Coppola works primarily with pastels on large sheets of paper, often joined to create large scale works. Using layer upon layer of fine pigments, held in place with fixative, these drawings feature surreal combinations such as fur covered native Australian flora. These reflect her desire to depict her experiences ‘caught between cultural expectation and new opportunities’.[1] The viewer should be left with a sense of dislocation; she tells me as we walk through the gallery in mid-December.
Coppola’s process reflects elements of the migrant’s journey itself. We pause at her early works ‘Wallflower – Play with Me’ (2010) which feature the furry orchids. She notes that the way she draws has a sensation of the unknown, of investing without knowing the exact destination; much like many of the men and women who chose Australia while knowing nearly nothing about it.
In Coppola’s documentary film from 2013, ‘Mother Tongue’, filmed and edited by Robert Klarich, some of the interviewees describe not knowing the language or a single other person when they arrived. Newly arrived migrants knew nearly nothing of the flora and fauna, and some had never seen an image of the country. ‘Mother Tongue captures the enormity of this dislocation and imperative to make a life from scratch.
I ask Coppola why Australia? They knew it would be better; she tells me. Perhaps the similarities in climate also drew many Italians to Mildura, something familiar in a new place.
The surrealism of ‘Wallflower – Play with Me’ (2010) speaks to the strange new land her parents and many others experienced upon arrival. These furry orchids have an eye-catching texture, their shapes are not overly floral. Leopard print petals, a sort of sting ray shape, tiger stripes; are these plants or animals? I’m not quite sure.
Mildura Arts Centre’s galleries are familiar to Coppola, she’s exhibiting on home soil. Back in 2011 for the Mildura Palimpsest Biennale #8 her work ‘Wallflower – Mirror rorriM’ was installed in a downstairs gallery. Two botanical pastels in light-and-reddish brown (over 100cm each) were hung above a sand and earth design carefully layered on the floor. Murray River sand and Mildura dirt (known for its rich fertile red-loam tinge) mapped out a large William Morris floral design – which viewers had to walk across to see the drawings up close. Once they did so it was clear the images were not quite what they seemed. A native Australian orchid and more William Morris designs are rendered like fur, in a strange and unexpected juxtaposition.

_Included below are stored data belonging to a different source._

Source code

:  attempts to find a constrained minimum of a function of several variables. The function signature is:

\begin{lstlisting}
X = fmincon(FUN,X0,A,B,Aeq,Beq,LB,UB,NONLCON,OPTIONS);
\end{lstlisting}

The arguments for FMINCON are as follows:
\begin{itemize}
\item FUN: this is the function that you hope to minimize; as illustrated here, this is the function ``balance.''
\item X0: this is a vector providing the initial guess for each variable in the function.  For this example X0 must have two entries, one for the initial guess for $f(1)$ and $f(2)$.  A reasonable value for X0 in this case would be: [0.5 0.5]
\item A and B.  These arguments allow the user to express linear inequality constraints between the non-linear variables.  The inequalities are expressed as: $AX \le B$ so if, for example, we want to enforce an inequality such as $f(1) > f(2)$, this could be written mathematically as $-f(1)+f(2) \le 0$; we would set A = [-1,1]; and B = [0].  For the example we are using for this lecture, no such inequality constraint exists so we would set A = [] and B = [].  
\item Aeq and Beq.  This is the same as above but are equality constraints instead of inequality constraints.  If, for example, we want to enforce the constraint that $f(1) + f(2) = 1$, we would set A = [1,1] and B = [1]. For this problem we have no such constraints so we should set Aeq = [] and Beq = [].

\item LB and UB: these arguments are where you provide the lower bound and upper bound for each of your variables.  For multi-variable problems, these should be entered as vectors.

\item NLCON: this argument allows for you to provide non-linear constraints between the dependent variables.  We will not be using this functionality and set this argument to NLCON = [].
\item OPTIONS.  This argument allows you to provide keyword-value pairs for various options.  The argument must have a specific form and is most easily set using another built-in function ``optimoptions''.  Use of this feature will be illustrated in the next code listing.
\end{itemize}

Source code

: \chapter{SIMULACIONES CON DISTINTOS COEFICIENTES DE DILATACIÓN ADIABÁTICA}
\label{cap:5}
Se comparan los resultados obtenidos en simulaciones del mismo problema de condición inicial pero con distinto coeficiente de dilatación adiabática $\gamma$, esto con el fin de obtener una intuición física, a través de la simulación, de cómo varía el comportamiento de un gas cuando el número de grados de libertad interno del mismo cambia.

The audience’s footprints also transformed the floor design as they walked across it, in yet another nod to journeying and travel.
With five letters cinque lettere Coppola has once again carefully considered the space in which her artworks are displayed. ‘Wallflower – Mirror rorriM’ is this time hung next to other furry orchids from the same series. This series led to Coppola’s 2013 body of work ‘Mother Tongue’ which takes the botanical interest and creates a beguiling connection with Italy, the mother country.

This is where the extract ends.